At the very least, more than a few observers feel that last week's Forum was "a
positive first step."
Behind the public face of the Forum, on Jan 25 the government officially set up seven
Private Sector Working Groups (PSWG). Membership includes representatives from both
government and business.
The PSWGs came about after an exhaustive debate over many months on how investors
and the government would interact. Would contact be via the expatriate business associations,
through the Phnom Penh Chamber of Commerce or facilitated by the International Finance
Corporation (IFC)? Wrinkles remain on who is to play what role and what, if any,
function there is for the IFC.
Some investors feel that without an "IFC-like" entity acting as or supporting
a Secretariat the process may become diluted or be too tightly managed by the government.

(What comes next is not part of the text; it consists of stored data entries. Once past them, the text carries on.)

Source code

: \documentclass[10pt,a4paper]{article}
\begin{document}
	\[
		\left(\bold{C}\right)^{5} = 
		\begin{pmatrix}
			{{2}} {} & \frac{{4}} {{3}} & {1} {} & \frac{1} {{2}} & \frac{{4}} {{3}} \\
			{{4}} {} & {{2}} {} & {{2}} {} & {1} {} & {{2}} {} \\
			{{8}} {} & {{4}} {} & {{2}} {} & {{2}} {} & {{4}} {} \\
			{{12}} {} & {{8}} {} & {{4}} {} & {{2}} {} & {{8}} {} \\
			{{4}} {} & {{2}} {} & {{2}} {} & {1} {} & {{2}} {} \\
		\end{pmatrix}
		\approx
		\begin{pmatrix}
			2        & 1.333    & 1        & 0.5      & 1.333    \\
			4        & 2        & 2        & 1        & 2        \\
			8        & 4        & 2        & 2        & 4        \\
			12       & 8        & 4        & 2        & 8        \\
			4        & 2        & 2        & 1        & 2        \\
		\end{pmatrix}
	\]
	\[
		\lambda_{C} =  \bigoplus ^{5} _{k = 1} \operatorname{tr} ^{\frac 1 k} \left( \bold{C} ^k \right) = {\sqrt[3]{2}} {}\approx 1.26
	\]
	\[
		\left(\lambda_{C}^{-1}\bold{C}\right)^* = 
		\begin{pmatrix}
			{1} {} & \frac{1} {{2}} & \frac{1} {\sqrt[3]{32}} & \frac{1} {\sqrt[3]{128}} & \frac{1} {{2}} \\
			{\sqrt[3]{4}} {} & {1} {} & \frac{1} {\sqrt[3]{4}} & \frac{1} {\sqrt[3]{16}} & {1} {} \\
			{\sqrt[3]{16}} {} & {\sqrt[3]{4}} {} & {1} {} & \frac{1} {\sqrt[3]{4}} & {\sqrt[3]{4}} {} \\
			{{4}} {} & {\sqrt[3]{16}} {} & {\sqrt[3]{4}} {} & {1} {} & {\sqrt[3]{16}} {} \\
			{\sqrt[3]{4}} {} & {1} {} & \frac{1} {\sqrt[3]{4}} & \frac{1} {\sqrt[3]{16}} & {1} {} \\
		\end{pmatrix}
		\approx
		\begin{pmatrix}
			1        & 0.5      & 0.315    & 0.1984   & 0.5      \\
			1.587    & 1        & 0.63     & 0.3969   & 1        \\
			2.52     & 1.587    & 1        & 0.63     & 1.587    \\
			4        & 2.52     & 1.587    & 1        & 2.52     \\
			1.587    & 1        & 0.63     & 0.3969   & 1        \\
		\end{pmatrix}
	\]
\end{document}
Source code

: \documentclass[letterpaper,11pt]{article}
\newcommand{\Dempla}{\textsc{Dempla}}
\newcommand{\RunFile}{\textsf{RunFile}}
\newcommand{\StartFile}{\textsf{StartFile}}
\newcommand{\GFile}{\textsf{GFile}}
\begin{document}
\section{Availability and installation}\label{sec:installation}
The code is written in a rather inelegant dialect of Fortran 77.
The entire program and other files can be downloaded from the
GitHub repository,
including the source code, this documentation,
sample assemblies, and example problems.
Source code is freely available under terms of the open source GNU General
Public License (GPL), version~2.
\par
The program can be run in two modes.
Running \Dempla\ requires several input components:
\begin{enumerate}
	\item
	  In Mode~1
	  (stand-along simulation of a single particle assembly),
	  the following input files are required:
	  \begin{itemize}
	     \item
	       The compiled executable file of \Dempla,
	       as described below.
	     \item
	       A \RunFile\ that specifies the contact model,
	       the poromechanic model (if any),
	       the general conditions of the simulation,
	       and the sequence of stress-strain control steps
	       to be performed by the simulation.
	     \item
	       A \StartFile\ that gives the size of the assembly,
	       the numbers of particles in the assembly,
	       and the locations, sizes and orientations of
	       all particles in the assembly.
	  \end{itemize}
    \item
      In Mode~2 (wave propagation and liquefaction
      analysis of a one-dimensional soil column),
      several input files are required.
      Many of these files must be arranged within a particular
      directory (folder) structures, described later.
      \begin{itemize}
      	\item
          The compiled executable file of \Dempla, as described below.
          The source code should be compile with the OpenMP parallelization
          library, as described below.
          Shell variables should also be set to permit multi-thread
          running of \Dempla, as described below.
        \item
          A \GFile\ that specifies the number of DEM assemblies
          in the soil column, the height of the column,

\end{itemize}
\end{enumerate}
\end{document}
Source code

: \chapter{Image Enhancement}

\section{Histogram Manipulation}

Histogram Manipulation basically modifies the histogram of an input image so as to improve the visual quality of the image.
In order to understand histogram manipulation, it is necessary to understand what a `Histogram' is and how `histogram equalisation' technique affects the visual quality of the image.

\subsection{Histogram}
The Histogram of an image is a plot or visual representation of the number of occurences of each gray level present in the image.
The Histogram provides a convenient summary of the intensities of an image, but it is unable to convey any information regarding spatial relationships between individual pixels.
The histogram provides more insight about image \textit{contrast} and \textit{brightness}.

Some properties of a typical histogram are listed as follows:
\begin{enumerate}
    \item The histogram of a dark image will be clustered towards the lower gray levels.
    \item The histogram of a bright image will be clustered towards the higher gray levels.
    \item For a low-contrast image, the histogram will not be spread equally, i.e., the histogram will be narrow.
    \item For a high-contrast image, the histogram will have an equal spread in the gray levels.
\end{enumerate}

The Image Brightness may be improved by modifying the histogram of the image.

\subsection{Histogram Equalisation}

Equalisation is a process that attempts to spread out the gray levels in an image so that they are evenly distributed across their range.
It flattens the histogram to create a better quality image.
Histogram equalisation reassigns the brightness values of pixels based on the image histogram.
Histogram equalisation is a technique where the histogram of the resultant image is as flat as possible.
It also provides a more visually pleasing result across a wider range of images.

All PSWGs met once before the Feb 7 Forum chaired by the Prime Minister. Grievances
were aired and lists of suggested solutions to problems submitted by private sector
representatives. The process was cleverly designed to enable the government to take
the sting out of whatever laundry lists of complaints would be presented at the Forum
as in the Prime Minister's address he gave the government's okay for several changes.
Yes, the government will publish an Official Gazette listing all new laws enacted,
and yes, museums can be open at lunchtime to make it easier for tourists to visit
them, just to name a few.
Small steps forward, inch-by-inch.
Interestingly, Sok Chenda Sophea, Secretary-General of the Council for the Development
of Cambodia says that all decisions made at the Forum will become official law as
soon as the Council of Ministers signs off on the minutes of the meeting and, because
the PM chaired the Forum and all the Cabinet was there, this will be a mere formality.
The PSWGs are now set to meet on a regular basis, generally once a month. Got a beef?
Contact the relevant PSWG business representative and vent your spleen.
Of course, the key to the whole process will be follow-up. Translating well-intentioned
words into concrete actions has been a regular visitor to the lists of investor gripes.